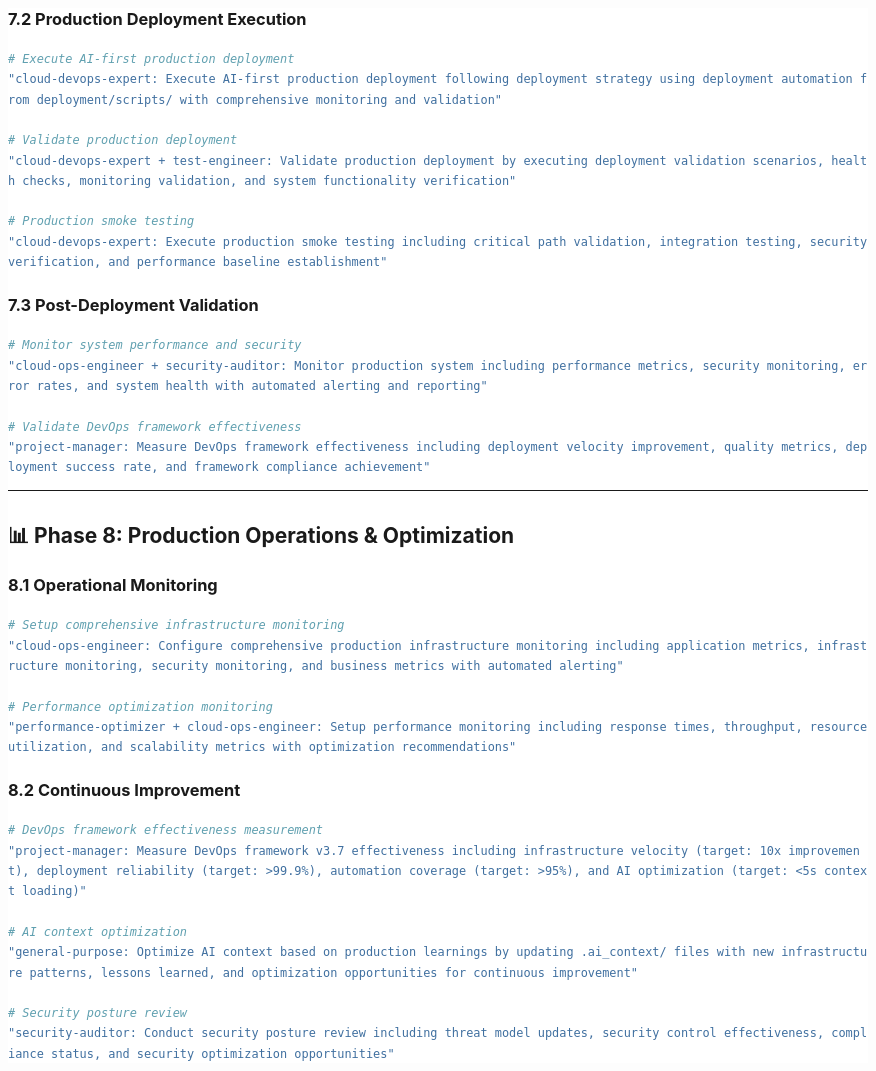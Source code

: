 ### **7.2 Production Deployment Execution**
```bash
# Execute AI-first production deployment
"cloud-devops-expert: Execute AI-first production deployment following deployment strategy using deployment automation from deployment/scripts/ with comprehensive monitoring and validation"

# Validate production deployment
"cloud-devops-expert + test-engineer: Validate production deployment by executing deployment validation scenarios, health checks, monitoring validation, and system functionality verification"

# Production smoke testing
"cloud-devops-expert: Execute production smoke testing including critical path validation, integration testing, security verification, and performance baseline establishment"
```

### **7.3 Post-Deployment Validation**
```bash
# Monitor system performance and security
"cloud-ops-engineer + security-auditor: Monitor production system including performance metrics, security monitoring, error rates, and system health with automated alerting and reporting"

# Validate DevOps framework effectiveness
"project-manager: Measure DevOps framework effectiveness including deployment velocity improvement, quality metrics, deployment success rate, and framework compliance achievement"
```

---

## 📊 **Phase 8: Production Operations & Optimization**

### **8.1 Operational Monitoring**
```bash
# Setup comprehensive infrastructure monitoring
"cloud-ops-engineer: Configure comprehensive production infrastructure monitoring including application metrics, infrastructure monitoring, security monitoring, and business metrics with automated alerting"

# Performance optimization monitoring
"performance-optimizer + cloud-ops-engineer: Setup performance monitoring including response times, throughput, resource utilization, and scalability metrics with optimization recommendations"
```

### **8.2 Continuous Improvement**
```bash
# DevOps framework effectiveness measurement
"project-manager: Measure DevOps framework v3.7 effectiveness including infrastructure velocity (target: 10x improvement), deployment reliability (target: >99.9%), automation coverage (target: >95%), and AI optimization (target: <5s context loading)"

# AI context optimization
"general-purpose: Optimize AI context based on production learnings by updating .ai_context/ files with new infrastructure patterns, lessons learned, and optimization opportunities for continuous improvement"

# Security posture review
"security-auditor: Conduct security posture review including threat model updates, security control effectiveness, compliance status, and security optimization opportunities"
```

WORK REQUIRED: Set the whole listing down again unchanged, apart from the pictures, which are omitted.

SOLUTION TO THIS TASK:
Source code

: ### **7.2 Production Deployment Execution**
```bash
# Execute AI-first production deployment
"cloud-devops-expert: Execute AI-first production deployment following deployment strategy using deployment automation from deployment/scripts/ with comprehensive monitoring and validation"

# Validate production deployment
"cloud-devops-expert + test-engineer: Validate production deployment by executing deployment validation scenarios, health checks, monitoring validation, and system functionality verification"

# Production smoke testing
"cloud-devops-expert: Execute production smoke testing including critical path validation, integration testing, security verification, and performance baseline establishment"
```

### **7.3 Post-Deployment Validation**
```bash
# Monitor system performance and security
"cloud-ops-engineer + security-auditor: Monitor production system including performance metrics, security monitoring, error rates, and system health with automated alerting and reporting"

# Validate DevOps framework effectiveness
"project-manager: Measure DevOps framework effectiveness including deployment velocity improvement, quality metrics, deployment success rate, and framework compliance achievement"
```

---

## 📊 **Phase 8: Production Operations & Optimization**

### **8.1 Operational Monitoring**
```bash
# Setup comprehensive infrastructure monitoring
"cloud-ops-engineer: Configure comprehensive production infrastructure monitoring including application metrics, infrastructure monitoring, security monitoring, and business metrics with automated alerting"

# Performance optimization monitoring
"performance-optimizer + cloud-ops-engineer: Setup performance monitoring including response times, throughput, resource utilization, and scalability metrics with optimization recommendations"
```

### **8.2 Continuous Improvement**
```bash
# DevOps framework effectiveness measurement
"project-manager: Measure DevOps framework v3.7 effectiveness including infrastructure velocity (target: 10x improvement), deployment reliability (target: >99.9%), automation coverage (target: >95%), and AI optimization (target: <5s context loading)"

# AI context optimization
"general-purpose: Optimize AI context based on production learnings by updating .ai_context/ files with new infrastructure patterns, lessons learned, and optimization opportunities for continuous improvement"

# Security posture review
"security-auditor: Conduct security posture review including threat model updates, security control effectiveness, compliance status, and security optimization opportunities"
```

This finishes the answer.